Saturday, November 08, 2008

Criminal justice implications of 2008 elections from the courthouse to the Whitehoue

Looking around the web this morning, I see the newspapers and blogs have had time to begin assessing some of the criminal justice implications of Tuesday's historic election from the local to the national level, so let me point out a few highlights.

On the national front, Doc Berman has been busy since Tuesday writing about implications of the shift at the federal level, providing a few hints at Obama's transition plan priorities regarding drug policy reform, brings news of an extensive "Smart on Crime" agenda endorsed by 20 organizations, ponders appointments for US Attorney General and Solicitor General, and points us to this depressing piece from Drug War Chronicle about the success of two Oregon initiatives and the failure of California's Prop 5 that show "tough on crime can still trump smart on crime." An earlier SL&P post pointed out this compilation of state-level results on drug policy reform ballot initiatives.

Also, see Karl Keys' excellent post, "Jan. 21, 2009: Crimlaw Issues" in which the blogger from Capital Defense Weekly reads tea leaves from Barack Obama's public statements on crime policy.

It's hard to say yet what these elections meant for the Texas Legislature on criminal justice issues, and I'll wait to assess that more extensively once they finish counting votes in Linda Harper-Brown's race (otherwise Republicans control the House 76-74). A great deal hinges on who will be the next speaker, and I'm not among those who assume that because the Democrats picked up a few seats, Tom Craddick is necessarily gone. If Harper-Brown's seat flips and it becomes a 75-75 House, then I think we'll definitely see someone different, plus a lot of new committee chairs. Otherwise ... quien sabe?

On the Senate side, the Ds only pickup was Kim Brimer's loss in Tarrant County to Democrat Wendy Davis, a former Fort Worth city council member That brings the Democratic total in the Senate to 12 out of 31 seats, a far cry from the 50-50 split in the House, but still significant because 11 votes are necessary to block legislation in the Senate from coming to the floor.

Mark Bennett has a great roundup of judicial elections in Harrs County, evaluating the merits behind the wailing and gnashing of teeth in Prosecutorlandia over a crop of rookie Democratic judges. While approving of most of the new Harris judges, Bennett said that overall, "What the Harris County voters delivered was not perfect — Harris County has lost a couple of good judges, and picked up a couple of real question marks." See more bloggerly coverage of the Houston courthouse races at Life at the Harris County Criminal Justice Center, and also a post at the Wall Street Journal Law Blog.
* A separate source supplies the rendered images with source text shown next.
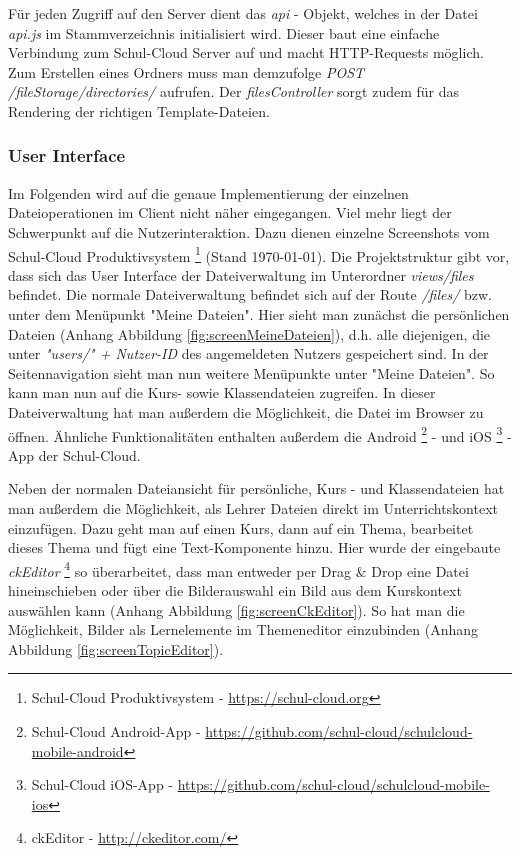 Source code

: Für jeden Zugriff auf den Server dient das \textit{api} - Objekt, welches in der Datei \textit{api.js} im Stammverzeichnis initialisiert wird. Dieser baut eine einfache Verbindung zum Schul-Cloud Server auf und macht HTTP-Requests möglich. Zum Erstellen eines Ordners muss man demzufolge \textit{POST /fileStorage/directories/} aufrufen. Der \textit{filesController} sorgt zudem für das Rendering der richtigen Template-Dateien.

\subsubsection{User Interface}
\label{sec:userinterface}
Im Folgenden wird auf die genaue Implementierung der einzelnen Dateioperationen im Client nicht näher eingegangen. Viel mehr liegt der Schwerpunkt auf die Nutzerinteraktion. Dazu dienen einzelne Screenshots vom Schul-Cloud Produktivsystem \footnote{Schul-Cloud Produktivsystem - \url{https://schul-cloud.org}} (Stand \today). Die Projektstruktur gibt vor, dass sich das User Interface der Dateiverwaltung im Unterordner \textit{views/files} befindet. Die normale Dateiverwaltung befindet sich auf der Route \textit{/files/} bzw. unter dem Menüpunkt "Meine Dateien". Hier sieht man zunächst die persönlichen Dateien (Anhang Abbildung \ref{fig:screenMeineDateien}), d.h. alle diejenigen, die unter \textit{"users/" + Nutzer-ID} des angemeldeten Nutzers gespeichert sind. In der Seitennavigation sieht man nun weitere Menüpunkte unter "Meine Dateien". So kann man nun auf die Kurs- sowie Klassendateien zugreifen. In dieser Dateiverwaltung hat man außerdem die Möglichkeit, die Datei im Browser zu öffnen. Ähnliche Funktionalitäten enthalten außerdem die Android \footnote{Schul-Cloud Android-App - \url{https://github.com/schul-cloud/schulcloud-mobile-android}} - und iOS \footnote{Schul-Cloud iOS-App - \url{https://github.com/schul-cloud/schulcloud-mobile-ios}} - App der Schul-Cloud.

Neben der normalen Dateiansicht für persönliche, Kurs - und Klassendateien hat man außerdem die Möglichkeit, als Lehrer Dateien direkt im Unterrichtskontext einzufügen. Dazu geht man auf einen Kurs, dann auf ein Thema, bearbeitet dieses Thema und fügt eine Text-Komponente hinzu. Hier wurde der eingebaute \textit{ckEditor} \footnote{ckEditor - \url{http://ckeditor.com/}} so überarbeitet, dass man entweder per Drag \& Drop eine Datei hineinschieben oder über die Bilderauswahl ein Bild aus dem Kurskontext auswählen kann (Anhang Abbildung \ref{fig:screenCkEditor}). So hat man die Möglichkeit, Bilder als Lernelemente im Themeneditor einzubinden (Anhang Abbildung \ref{fig:screenTopicEditor}).

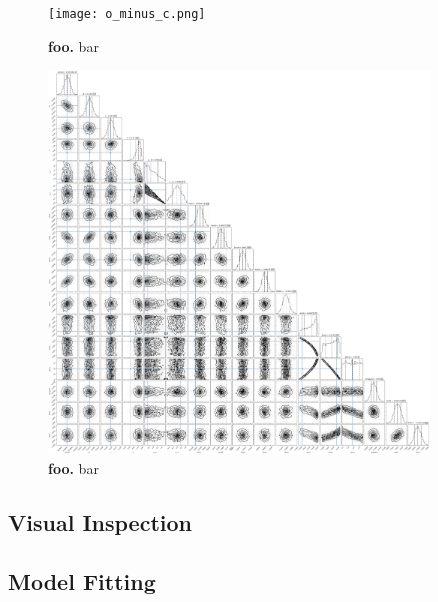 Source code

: \documentclass[12pt,twocolumn,tighten]{aastex62}
\begin{document}
\begin{figure}[t]
	\begin{center}
		\leavevmode
		\texttt{[image: o\_minus\_c.png]}
	\end{center}
	\vspace{-0.7cm}
	\caption{ {\bf foo.}
		bar
		\label{fig:o_minus_c}
	}
\end{figure}

\begin{figure}[t]
	\begin{center}
		\leavevmode
		\includegraphics[width=0.9\textwidth]{f5_comp.png}
	\end{center}
	\vspace{-0.7cm}
	\caption{ {\bf foo.}
    bar
		\label{fig:corner}
	}
\end{figure}


\subsection{Visual Inspection}

% 

\subsection{Model Fitting}
\end{document}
The Houston Chronicle had this piece on Harris County's judicial turnover, in which, "On the criminal side, one-third of the 22 judges [in Harris County] will be new" The transition will be an ongoing story, says the Chron, since "four of the criminal court losers — Devon Anderson, Caprice Cosper, Brock Thomas and Mike Wilkinson — took special training to preside over the county's drug courts, a program to divert drug offenders to treatment. Other judges will have to take the training if the program is to continue." OTOH, Harris judges have been a particularly obstinate bunch regarding sentencing and pretrial incarceration policy, so it'll be very interesting to see what happens. "Incoming Democrat Randy Roll, who will take over Wilkinson's bench, said he expects the new criminal judges to 'shake it up a little bit.'"

Texas Lawyer also had extensive coverage of the Houston races, as well as a good piece covering (mostly) "nailbiter" Republican victories on the appellate courts.
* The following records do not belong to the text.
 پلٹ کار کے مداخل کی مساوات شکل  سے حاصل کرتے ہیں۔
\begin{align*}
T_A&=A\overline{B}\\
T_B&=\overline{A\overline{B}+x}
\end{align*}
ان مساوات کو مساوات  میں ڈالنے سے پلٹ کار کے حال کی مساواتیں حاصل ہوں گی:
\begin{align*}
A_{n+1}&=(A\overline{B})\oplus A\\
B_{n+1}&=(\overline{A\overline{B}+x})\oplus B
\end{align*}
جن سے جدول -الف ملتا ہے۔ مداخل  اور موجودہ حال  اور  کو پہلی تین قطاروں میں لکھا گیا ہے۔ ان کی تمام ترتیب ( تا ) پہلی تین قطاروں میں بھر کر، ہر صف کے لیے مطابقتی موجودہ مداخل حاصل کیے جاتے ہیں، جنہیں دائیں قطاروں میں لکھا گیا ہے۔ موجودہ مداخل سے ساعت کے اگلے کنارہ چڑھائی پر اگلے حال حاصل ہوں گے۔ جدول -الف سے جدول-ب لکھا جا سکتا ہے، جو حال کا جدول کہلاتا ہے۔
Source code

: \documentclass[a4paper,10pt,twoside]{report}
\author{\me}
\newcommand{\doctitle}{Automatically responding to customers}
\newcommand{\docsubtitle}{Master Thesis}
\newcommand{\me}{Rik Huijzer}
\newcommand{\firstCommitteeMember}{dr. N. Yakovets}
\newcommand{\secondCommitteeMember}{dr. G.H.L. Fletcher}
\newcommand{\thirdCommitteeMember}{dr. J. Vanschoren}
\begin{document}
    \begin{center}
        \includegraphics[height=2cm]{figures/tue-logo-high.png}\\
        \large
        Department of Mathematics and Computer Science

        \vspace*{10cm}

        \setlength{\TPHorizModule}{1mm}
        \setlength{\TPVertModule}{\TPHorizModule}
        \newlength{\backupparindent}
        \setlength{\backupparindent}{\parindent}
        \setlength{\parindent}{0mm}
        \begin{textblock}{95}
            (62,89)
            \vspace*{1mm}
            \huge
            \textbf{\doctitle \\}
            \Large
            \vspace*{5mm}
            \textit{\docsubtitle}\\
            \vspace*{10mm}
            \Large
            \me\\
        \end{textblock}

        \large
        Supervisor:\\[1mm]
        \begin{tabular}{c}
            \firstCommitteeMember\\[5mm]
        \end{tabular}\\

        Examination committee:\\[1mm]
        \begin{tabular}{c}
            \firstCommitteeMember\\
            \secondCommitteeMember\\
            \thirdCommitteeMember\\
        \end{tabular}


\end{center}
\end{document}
In Dallas, only six judicial races were in play - three of them criminal courts - and Democrats took all of them on party-line margins, solidifying Dems' control of Big D's judiciary and foreshadowing what could be in store for Harris County over the next few election cycles as the demographics continue to transform.

Let me know what other criminal justice implications you foresee from Tuesday's elections.
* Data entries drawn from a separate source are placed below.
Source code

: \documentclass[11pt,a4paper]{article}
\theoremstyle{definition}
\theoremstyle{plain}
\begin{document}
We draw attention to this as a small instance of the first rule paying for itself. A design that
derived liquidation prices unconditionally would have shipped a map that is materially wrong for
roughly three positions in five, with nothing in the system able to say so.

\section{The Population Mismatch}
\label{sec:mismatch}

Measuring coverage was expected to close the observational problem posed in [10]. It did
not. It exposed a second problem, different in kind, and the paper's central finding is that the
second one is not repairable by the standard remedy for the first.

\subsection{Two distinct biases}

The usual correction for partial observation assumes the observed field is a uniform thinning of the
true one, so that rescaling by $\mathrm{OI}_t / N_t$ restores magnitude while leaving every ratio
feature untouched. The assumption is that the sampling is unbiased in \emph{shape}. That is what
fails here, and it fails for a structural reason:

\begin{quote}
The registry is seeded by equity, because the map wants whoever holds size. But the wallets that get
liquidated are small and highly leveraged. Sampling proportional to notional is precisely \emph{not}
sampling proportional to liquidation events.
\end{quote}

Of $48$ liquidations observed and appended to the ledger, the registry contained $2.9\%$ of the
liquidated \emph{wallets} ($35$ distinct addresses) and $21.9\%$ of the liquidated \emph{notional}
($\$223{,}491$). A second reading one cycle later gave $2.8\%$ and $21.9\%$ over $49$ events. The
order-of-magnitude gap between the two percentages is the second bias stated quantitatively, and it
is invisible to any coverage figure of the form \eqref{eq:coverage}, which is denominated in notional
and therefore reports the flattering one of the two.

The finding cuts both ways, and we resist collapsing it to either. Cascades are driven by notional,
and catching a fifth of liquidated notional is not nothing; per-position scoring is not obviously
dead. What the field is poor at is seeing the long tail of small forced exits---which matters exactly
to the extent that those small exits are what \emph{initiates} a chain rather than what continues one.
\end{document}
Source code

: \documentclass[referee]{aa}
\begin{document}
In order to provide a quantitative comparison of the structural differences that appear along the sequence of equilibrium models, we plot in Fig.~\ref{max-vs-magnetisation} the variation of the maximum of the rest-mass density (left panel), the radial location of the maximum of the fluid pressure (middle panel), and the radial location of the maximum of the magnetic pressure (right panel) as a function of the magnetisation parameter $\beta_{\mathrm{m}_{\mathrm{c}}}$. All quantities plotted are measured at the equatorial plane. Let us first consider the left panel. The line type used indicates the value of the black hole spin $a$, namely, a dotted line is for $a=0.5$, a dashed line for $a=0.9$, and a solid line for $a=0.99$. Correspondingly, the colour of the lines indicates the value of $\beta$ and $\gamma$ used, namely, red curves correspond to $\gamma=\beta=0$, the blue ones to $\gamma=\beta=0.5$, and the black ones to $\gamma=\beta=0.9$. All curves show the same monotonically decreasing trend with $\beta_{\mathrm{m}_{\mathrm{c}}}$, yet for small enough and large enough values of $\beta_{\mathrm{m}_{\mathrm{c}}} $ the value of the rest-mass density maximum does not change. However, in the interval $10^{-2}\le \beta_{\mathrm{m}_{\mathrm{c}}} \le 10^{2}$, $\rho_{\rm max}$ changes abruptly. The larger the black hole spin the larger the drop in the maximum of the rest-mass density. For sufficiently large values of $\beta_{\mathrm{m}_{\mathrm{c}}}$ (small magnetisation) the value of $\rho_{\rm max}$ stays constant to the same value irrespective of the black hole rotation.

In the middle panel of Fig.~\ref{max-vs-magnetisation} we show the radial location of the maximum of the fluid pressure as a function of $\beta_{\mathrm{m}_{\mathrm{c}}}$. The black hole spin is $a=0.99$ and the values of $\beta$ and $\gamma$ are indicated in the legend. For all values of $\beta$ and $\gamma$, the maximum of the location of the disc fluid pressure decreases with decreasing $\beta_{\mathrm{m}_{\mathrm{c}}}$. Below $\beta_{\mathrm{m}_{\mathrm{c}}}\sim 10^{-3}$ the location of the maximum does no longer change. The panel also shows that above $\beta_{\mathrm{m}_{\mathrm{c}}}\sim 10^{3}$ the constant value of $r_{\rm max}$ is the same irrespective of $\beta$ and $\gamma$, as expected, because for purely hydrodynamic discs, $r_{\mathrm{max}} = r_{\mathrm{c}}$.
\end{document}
RELATED: Capital Defense Weekly lets us know that "Talkleft, PFAW, & NACDL all have thoughts on yesterday’s federal election and crimlaw. Mark Bennett & StandDown looks at the elections in Texas and crimlaw."

See more Grits post-election coverage:

1 comment:

Anonymous said...

I've always considered 'drug courts' to be little more than a legal version of those little 'donut tires' that all new cars come with, nowadays. You can't go above 45 with them, or they shred themselves; all they do is allow you to limp along until you can get it replaced with the real thing.

In this case, 'drug courts' allow the continued 'limping along' of drug prohibition, which by its' very nature cannot possibly be effective, as its' nearly century-long history has proven (good people, the Federal War on Drugs didn't start with Tricky Dick in 1968, but Woodrow Wilson in 1914).

IMHO, Drug courts are a tacit admission that the original system of 'lock 'em up for twenty years!' has been a gross failure...and by derivation, that the entire enterprise, itself, has also been a failure. Which is now proving to be much too expensive to continue.